What you should do:
Keeping pictures out of the copy, restate each record word for word.

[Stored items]

________________________

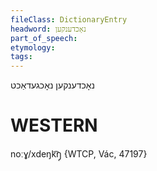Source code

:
 ```yaml
---
fileClass: DictionaryEntry
headword: נאָכדענקען
part_of_speech: 
etymology: 
tags: 
---
```

נאָכדענקען
נאָכגעדאַכט

WESTERN
========

noːɣ/xdeŋk͡ŋ̩ {WTCP, Vác, 47197}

________________________

Output of the task:
Source code

:
 ```yaml
---
fileClass: DictionaryEntry
headword: נאָכדענקען
part_of_speech: 
etymology: 
tags: 
---
```

נאָכדענקען
נאָכגעדאַכט

WESTERN
========

noːɣ/xdeŋk͡ŋ̩ {WTCP, Vác, 47197}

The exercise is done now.